The Hornets’ offensive line has spearheaded a push to better establish a consistent running game, and initial perceptions following preseason camp, a joint practice with Frostburg State and a scrimmage against Gettysburg College are that SU is on the right path.
“There’s been just such an emphasis and it’s paid off,” Hornets senior left guard Andrew Coffman said on Sunday, the final day of SU’s preseason camp before heading into game week as the team preps for Saturday’s opener at Methodist. “In Gettysburg, we rushed the ball very well, and (against) Frostburg we rushed the ball really well against a defense that was, I think, Top 10 in the country in rush defense. That’s been the thing, it’s being nasty. (Offensive line coach Nick) Oakley … he has an emphasis on just being nasty and that’s something, especially (senior right guard Jonathan Grammo), that’s something we all kind of take to heart. We wanna be nasty.”

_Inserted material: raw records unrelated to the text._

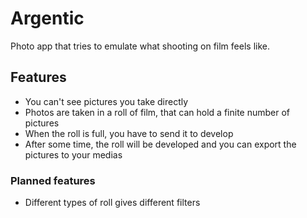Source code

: # Argentic

Photo app that tries to emulate what shooting on film feels like.

## Features
- You can't see pictures you take directly
- Photos are taken in a roll of film, that can hold a finite number of pictures
- When the roll is full, you have to send it to develop
- After some time, the roll will be developed and you can export the pictures to your medias

### Planned features
- Different types of roll gives different filters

Shenandoah’s offensive line will also be experienced, with four players – Coffman, Grammo, senior center Caleb Hutson and junior offensive tackle Daniel Small – back after making at least seven starts in 2017.
The Hornets’ interior three – Coffman (6-foot-4, 285 pounds), Hutson (5-11, 225) and Grammo (6-3, 300) – are some of the most experienced offensive linemen in the ODAC. Hutson has started 29 of a possible 30 games since his freshman season in 2015, and Coffman and Grammo are entering their third year as starters. Coffman was a second team All-ODAC pick last season, while Hutson was a third-team honoree.

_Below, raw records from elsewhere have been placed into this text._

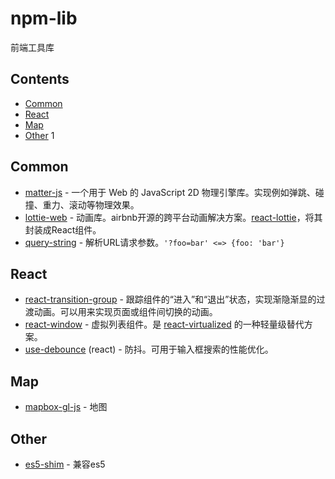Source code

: # npm-lib
前端工具库

## Contents

- [Common](#common)
- [React](#react)
- [Map](#map)
- [Other](#Other)
1

## Common

- [matter-js](https://www.npmjs.com/package/matter-js) - 一个用于 Web 的 JavaScript 2D 物理引擎库。实现例如弹跳、碰撞、重力、滚动等物理效果。
- [lottie-web](https://github.com/airbnb/lottie-web) - 动画库。airbnb开源的跨平台动画解决方案。[react-lottie](https://www.npmjs.com/package/react-lottie)，将其封装成React组件。
- [query-string](https://www.npmjs.com/package/query-string) - 解析URL请求参数。`'?foo=bar' <=> {foo: 'bar'}`

## React

- [react-transition-group](https://www.npmjs.com/package/react-transition-group) - 跟踪组件的“进入”和“退出”状态，实现渐隐渐显的过渡动画。可以用来实现页面或组件间切换的动画。
- [react-window](https://www.npmjs.com/package/react-window) - 虚拟列表组件。是 [react-virtualized](https://www.npmjs.com/package/react-virtualized) 的一种轻量级替代方案。
- [use-debounce](https://www.npmjs.com/package/use-debounce) (react) - 防抖。可用于输入框搜索的性能优化。

## Map

- [mapbox-gl-js](http://www.mapbox.cn/tutorials/gljs/) - 地图

## Other

- [es5-shim](https://github.com/es-shims/es5-shim) - 兼容es5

Hornets head coach Scott Yoder said Sunday that junior Brad Hoffman (6-0, 235), who made four starts last season, and junior Michael Davidson (5-10, 220) would likely fill out the starting five at left and right tackle, respectively, adding that Small (6-5, 280), who started the final seven games of 2017, would round out a six-man group that should take a bulk of the snaps for SU’s offensive line.

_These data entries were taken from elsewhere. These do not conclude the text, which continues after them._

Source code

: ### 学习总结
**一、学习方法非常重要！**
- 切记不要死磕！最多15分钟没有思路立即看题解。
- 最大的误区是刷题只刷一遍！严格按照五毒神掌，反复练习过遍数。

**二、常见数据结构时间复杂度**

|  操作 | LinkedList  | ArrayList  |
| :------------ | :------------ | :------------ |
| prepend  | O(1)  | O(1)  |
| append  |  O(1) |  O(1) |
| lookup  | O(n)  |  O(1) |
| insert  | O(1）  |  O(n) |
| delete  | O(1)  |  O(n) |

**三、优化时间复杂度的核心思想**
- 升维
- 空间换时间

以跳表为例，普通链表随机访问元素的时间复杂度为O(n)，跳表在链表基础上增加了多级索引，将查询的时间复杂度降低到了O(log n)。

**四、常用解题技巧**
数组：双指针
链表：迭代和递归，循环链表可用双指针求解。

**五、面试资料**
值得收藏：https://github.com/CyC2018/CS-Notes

“We feel really good about the interior three,” Yoder said. “The whole O-line did a nice job at camp. Davidson probably had his best camp since he’s been here. He can play center, guard and tackle. Daniel Small also played a lot last year and had a good camp at tackle.”
Yoder added that sophomore Zachary Hirmer and freshmen Zachary Morris and Wyatt Schannauer had solid camps, and sophomore Tyler Deal should also add depth along the line.
Last season Shenandoah led the ODAC in offensive yards per game (495.3) but ranked sixth out of seven teams in rushing (102.8 yards per game). Coffman and Hutson both agreed that the Hornets’ pass-happy style at times lulled the O-line into a more passive state of mind, an issue they said has been corrected with the team-wide emphasis on being more physical.
“It’s kind of beating a dead horse because I’m sure everybody’s talked about physicality,” Coffman said when asked how the Hornets are curing their woes in the running game, “but just being physical and just looking your opponent in the face and just saying ‘you know what, I’m gonna move you five yards and there’s nothing you can do about it.’
“It starts with the (offensive and defense) lines,” he added, “so whatever we do kind of resounds throughout the team and I think that jump to be more physical, nastier has kind of spread.”
Coffman added that the Hornets showed they’re better conditioned across the board during preseason camp, and Hutson noted that versatility has been a key asset to the offensive line.
“I know both of us played every position on the line during spring ball,” Hutson said, referring to Coffman. “During camp everyone’s just been kind of mixing it up just in case. If someone gets hurt it’s really not that big of a drop off. Everyone can play there, just making sure everyone kind of knows everything about every position.”
Shenandoah also has added a tight end back into the mix, a position the Hornets have rarely used in recent seasons. Though Yoder said the Hornets’ tight ends will play multiple roles in the offense – freshman Joey Imperato is a converted tailback and Austin Ward was a receiver last season – blocking is their primary responsibility.
The commitment to fleshing out the tight end position was made to further SU’s mission to not run the football more often but to do so more effectively, Yoder said. Doing so would make a Hornets offense that averaged 40.1 points per game last season an even bigger nightmare for opposing defenses.
“I think we can repeat those numbers and be more balanced while we do it,” Coffman said, “which is really exciting for us to say.”